December 1 – One Word. Encapsulate the year 2010 in one word. Explain why you’re choosing that word. Now, imagine it’s one year from today, what would you like the word to be that captures 2011 for you? (Author: Gwen Bell)
Shit. I’m trying to give myself a sabbatical from blogging, but I can’t quit it. When I read the #reverb10 prompt for Wednesday, the word to describe 2010 flew into my head and swept me off my feet. I started chewing on it and thinking about it all throughout the day. I read reverberations around the blogosphere and I wanted to write.
But I sat on it. And on Thursday the word changed, morphed into another language, and drew out some key points that occurred this past year. And then my mind started writing and I grabbed the computer. And I’ve been waiting to publish this post.
What’s one word to capture this past year? Limbo.
For the majority of the year, I have been what the state calls “unemployed” or a casualty of this flourishing economy. I have been on the job hunt, revising my career, leaping from old to new media. I have been a networking rock star, a veteran interviewer, and one who kicks out one damn fine cover letter. I’ve been over qualified, under qualified, hired, fired, and back on the market, again. I’ve been that girl who “everyone on our team likes” but still not the right fit. And you know what? That’s okay. There are too many factors that go into finding the right job that it’s a waste of time to take it personally.
How many times do you walk into a room full of strangers and the first thing out of their mouth is, What do you do for a living? They ask because they’re curious and work is one way that we relate to each other. It’s the common ground that really isn’t common at all.

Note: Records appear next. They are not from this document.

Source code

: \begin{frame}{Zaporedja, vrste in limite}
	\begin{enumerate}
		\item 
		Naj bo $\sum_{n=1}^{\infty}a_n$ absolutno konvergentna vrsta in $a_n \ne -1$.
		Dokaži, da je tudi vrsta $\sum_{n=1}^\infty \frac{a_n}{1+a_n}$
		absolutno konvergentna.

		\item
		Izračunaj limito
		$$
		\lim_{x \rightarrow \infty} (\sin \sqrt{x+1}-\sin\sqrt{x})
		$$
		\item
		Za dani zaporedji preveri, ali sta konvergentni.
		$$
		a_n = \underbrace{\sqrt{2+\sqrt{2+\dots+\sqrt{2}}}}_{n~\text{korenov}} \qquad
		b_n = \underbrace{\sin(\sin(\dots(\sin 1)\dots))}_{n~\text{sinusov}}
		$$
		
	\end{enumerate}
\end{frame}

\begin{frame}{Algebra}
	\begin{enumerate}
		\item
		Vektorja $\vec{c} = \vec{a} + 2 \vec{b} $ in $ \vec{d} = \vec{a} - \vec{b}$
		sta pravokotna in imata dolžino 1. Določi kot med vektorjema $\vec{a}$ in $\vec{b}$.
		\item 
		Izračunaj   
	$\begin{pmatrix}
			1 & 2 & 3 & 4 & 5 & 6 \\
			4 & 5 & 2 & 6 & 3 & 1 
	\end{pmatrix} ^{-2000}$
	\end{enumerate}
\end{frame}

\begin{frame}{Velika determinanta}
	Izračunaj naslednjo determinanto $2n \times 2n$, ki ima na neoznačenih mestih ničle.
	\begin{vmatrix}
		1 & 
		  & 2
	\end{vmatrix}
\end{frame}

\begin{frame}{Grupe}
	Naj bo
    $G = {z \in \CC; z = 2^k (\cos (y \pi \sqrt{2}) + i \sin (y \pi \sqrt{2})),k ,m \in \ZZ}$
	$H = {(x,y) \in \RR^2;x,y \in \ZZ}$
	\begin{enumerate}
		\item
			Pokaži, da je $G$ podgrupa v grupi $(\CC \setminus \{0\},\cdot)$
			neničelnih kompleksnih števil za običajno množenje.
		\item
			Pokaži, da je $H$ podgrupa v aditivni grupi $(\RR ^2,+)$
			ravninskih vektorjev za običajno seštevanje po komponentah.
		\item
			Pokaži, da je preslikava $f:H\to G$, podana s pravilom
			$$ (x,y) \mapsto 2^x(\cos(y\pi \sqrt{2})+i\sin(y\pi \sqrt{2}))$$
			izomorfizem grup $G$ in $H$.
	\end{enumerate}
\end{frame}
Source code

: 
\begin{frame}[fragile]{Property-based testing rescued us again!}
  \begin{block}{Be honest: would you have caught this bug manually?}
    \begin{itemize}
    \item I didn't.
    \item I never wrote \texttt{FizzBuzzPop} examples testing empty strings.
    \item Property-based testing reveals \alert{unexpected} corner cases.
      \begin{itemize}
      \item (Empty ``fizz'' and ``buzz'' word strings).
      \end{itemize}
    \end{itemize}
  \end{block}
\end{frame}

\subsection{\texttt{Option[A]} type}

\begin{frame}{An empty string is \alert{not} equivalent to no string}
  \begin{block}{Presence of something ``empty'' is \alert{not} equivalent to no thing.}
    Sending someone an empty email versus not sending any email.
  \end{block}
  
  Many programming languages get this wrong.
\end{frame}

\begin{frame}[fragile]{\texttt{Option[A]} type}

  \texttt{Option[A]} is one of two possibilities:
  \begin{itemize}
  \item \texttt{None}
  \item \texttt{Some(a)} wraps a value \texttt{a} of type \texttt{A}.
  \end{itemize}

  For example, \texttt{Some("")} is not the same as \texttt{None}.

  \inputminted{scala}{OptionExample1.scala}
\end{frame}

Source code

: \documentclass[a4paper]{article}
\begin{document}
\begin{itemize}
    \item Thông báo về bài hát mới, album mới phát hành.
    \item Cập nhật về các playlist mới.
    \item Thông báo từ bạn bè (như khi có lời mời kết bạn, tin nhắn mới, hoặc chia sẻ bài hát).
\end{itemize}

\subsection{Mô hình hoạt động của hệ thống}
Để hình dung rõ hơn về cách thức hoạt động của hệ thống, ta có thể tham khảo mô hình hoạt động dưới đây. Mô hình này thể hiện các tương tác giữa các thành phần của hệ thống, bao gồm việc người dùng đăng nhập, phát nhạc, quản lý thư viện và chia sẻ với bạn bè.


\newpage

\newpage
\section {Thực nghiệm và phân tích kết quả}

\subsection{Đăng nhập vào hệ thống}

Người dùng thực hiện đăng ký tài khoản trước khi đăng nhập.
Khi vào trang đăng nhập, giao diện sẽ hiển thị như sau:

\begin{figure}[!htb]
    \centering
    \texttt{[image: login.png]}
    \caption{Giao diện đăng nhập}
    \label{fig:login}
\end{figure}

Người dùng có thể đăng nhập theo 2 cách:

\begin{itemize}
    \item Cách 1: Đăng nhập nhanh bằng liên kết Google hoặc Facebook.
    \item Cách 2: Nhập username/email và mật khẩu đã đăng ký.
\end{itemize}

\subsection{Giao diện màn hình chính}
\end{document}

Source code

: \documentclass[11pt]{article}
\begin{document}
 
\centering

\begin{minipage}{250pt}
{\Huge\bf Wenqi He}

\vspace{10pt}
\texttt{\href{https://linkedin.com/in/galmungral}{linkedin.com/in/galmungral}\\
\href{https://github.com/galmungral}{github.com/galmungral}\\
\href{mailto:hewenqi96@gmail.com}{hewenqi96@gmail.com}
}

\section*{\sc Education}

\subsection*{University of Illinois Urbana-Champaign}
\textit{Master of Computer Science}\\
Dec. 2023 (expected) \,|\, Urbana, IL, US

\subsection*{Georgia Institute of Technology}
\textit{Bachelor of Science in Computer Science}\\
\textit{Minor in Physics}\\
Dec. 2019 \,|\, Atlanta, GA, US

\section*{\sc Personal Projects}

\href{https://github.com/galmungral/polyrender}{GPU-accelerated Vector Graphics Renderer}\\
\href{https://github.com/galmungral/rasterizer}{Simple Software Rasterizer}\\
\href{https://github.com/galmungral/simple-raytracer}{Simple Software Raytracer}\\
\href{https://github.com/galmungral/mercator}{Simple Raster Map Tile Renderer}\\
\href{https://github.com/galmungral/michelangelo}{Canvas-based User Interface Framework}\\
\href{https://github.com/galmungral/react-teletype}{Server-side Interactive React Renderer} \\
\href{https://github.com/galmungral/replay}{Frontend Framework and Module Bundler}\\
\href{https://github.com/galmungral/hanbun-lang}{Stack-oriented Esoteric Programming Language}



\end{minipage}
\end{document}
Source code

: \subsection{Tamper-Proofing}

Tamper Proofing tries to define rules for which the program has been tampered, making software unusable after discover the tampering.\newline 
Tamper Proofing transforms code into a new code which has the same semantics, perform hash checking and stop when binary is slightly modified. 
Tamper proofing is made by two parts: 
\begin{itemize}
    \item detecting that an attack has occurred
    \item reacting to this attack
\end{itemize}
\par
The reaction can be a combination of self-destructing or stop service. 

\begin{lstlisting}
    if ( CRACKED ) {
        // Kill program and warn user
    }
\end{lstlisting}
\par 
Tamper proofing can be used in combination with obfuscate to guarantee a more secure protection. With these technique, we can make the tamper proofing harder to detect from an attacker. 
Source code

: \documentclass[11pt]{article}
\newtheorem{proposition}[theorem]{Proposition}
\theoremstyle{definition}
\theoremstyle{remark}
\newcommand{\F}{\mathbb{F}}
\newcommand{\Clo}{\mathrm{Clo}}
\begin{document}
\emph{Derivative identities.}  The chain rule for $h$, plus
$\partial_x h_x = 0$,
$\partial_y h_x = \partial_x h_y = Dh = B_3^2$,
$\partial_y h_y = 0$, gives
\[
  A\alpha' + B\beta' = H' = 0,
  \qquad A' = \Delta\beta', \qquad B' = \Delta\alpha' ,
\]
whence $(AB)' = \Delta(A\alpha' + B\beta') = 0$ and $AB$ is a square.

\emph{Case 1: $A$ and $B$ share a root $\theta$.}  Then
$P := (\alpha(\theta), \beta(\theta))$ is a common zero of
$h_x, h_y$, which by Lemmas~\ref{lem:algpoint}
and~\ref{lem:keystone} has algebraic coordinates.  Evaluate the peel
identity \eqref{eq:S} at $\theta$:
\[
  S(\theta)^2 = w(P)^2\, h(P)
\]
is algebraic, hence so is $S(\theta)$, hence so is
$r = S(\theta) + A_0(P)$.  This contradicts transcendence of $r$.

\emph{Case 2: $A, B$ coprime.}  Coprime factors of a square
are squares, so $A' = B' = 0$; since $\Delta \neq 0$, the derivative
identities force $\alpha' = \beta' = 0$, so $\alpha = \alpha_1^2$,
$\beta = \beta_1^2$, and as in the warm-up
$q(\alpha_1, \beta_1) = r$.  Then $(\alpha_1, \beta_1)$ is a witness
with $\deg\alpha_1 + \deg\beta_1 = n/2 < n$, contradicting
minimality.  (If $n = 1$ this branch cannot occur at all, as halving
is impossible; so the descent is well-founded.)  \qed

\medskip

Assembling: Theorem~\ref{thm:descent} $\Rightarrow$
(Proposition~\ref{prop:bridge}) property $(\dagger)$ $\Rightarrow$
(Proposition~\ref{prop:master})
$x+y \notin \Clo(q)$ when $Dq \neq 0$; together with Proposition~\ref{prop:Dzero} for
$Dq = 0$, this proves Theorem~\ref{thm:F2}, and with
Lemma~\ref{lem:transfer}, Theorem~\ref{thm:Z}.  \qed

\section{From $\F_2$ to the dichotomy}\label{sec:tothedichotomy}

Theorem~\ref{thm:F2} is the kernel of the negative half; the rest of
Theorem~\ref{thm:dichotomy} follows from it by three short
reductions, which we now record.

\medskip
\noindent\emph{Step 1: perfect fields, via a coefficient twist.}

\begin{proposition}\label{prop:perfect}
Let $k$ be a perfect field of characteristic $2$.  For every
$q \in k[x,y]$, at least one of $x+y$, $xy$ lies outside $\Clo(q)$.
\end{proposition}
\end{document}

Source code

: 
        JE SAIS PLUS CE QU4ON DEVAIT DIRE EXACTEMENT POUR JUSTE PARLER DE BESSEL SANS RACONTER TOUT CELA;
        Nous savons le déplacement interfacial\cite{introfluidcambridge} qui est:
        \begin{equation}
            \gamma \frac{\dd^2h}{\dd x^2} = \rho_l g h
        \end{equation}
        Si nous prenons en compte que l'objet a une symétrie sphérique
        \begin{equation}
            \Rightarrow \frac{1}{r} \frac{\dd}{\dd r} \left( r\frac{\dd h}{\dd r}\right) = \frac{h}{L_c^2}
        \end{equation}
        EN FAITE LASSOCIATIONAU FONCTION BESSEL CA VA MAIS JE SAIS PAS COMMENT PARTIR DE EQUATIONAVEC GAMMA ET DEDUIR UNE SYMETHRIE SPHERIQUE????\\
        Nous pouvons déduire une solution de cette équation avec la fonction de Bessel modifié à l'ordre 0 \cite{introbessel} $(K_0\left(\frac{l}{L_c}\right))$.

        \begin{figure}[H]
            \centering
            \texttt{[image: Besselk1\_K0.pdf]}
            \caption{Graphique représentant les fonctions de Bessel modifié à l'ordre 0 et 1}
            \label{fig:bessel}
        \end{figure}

How often have you seen a person start a job just to watch them fall off the radar because they’re so consumed in their new position and their new company? How often do you see people who have personal brands suddenly disappear when they start a new job only to be replaced by mixed messages of their new org?
It happens because whoever gives us a paycheck, validates our identity. It’s why “social media experts” get so much shit, because they don’t publish their client list so we can check their credentials. Employers, especially ones with names, add to our personal brands and make us accountable.
Imagine being kicked out of the club, granted one you were ready to leave, and then walking through a world for a year with your eyes open, ready to jump on board with anyone who wanted you back. I’ve been unable to commit fully to any one thing because I’m not sure where I’ll end up.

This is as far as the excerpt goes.